→ Try it
Lines before the one containing "be nice but" are excluded; reproduce that line and all lines after it in the entries below, exactly.

(Stored data entries)
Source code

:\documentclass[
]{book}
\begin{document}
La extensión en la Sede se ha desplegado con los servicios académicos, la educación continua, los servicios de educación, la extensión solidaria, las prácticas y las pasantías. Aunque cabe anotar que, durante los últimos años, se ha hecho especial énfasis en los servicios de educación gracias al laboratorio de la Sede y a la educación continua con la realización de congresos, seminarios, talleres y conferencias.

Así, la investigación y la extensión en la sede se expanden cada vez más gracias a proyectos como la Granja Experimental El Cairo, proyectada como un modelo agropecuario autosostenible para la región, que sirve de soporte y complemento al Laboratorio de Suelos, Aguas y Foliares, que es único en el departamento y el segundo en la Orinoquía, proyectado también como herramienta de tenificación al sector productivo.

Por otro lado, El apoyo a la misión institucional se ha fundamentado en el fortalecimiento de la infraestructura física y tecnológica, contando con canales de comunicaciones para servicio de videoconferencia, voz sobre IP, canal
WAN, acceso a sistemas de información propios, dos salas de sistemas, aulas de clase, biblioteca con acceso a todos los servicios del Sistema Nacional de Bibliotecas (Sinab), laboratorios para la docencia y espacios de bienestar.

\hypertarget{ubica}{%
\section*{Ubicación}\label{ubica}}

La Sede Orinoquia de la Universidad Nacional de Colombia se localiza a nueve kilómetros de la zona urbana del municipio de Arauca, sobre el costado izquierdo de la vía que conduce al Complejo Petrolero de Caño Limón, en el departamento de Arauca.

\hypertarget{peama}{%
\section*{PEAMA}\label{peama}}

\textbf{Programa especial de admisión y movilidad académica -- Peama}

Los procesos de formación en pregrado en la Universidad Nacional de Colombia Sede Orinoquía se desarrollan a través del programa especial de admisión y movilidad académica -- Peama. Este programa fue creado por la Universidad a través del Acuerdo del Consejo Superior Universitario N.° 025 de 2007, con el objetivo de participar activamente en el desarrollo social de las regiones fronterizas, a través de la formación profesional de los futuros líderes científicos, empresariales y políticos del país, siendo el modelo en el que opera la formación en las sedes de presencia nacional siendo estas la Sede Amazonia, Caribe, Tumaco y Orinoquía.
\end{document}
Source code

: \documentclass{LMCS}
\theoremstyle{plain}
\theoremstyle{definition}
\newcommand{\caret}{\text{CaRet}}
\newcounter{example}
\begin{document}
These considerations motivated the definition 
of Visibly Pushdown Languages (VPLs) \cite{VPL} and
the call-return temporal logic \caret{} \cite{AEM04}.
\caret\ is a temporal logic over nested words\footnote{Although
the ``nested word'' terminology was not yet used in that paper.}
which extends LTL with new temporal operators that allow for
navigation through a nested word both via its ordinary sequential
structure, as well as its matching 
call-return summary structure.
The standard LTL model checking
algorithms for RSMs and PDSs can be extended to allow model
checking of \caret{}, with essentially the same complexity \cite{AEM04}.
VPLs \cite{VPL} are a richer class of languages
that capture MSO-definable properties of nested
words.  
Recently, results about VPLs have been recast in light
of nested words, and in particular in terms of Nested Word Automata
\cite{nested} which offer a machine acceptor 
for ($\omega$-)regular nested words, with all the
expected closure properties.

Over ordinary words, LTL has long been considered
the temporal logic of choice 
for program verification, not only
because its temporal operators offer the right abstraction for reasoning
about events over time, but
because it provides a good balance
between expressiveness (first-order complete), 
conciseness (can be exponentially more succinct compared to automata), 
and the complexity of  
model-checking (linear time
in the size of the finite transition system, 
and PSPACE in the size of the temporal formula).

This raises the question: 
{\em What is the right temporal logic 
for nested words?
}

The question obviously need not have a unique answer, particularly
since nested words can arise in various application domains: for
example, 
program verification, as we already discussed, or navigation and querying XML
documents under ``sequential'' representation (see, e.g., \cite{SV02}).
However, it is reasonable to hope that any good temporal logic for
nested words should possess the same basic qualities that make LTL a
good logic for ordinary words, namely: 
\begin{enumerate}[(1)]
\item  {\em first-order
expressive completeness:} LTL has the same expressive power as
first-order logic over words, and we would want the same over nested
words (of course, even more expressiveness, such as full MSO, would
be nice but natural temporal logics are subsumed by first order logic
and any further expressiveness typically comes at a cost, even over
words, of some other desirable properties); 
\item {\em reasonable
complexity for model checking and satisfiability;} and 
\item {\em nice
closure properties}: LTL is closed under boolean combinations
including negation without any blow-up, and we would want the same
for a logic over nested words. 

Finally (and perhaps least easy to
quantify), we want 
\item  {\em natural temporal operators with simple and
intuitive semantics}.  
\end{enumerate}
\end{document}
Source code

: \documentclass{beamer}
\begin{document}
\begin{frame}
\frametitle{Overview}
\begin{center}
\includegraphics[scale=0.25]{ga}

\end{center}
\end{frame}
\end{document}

→ Output of the task
be nice but natural temporal logics are subsumed by first order logic
and any further expressiveness typically comes at a cost, even over
words, of some other desirable properties); 
\item {\em reasonable
complexity for model checking and satisfiability;} and 
\item {\em nice
closure properties}: LTL is closed under boolean combinations
including negation without any blow-up, and we would want the same
for a logic over nested words. 

Finally (and perhaps least easy to
quantify), we want 
\item  {\em natural temporal operators with simple and
intuitive semantics}.  
\end{enumerate}
\end{document}
Source code

: \documentclass{beamer}
\begin{document}
\begin{frame}
\frametitle{Overview}
\begin{center}
\includegraphics[scale=0.25]{ga}

\end{center}
\end{frame}
\end{document}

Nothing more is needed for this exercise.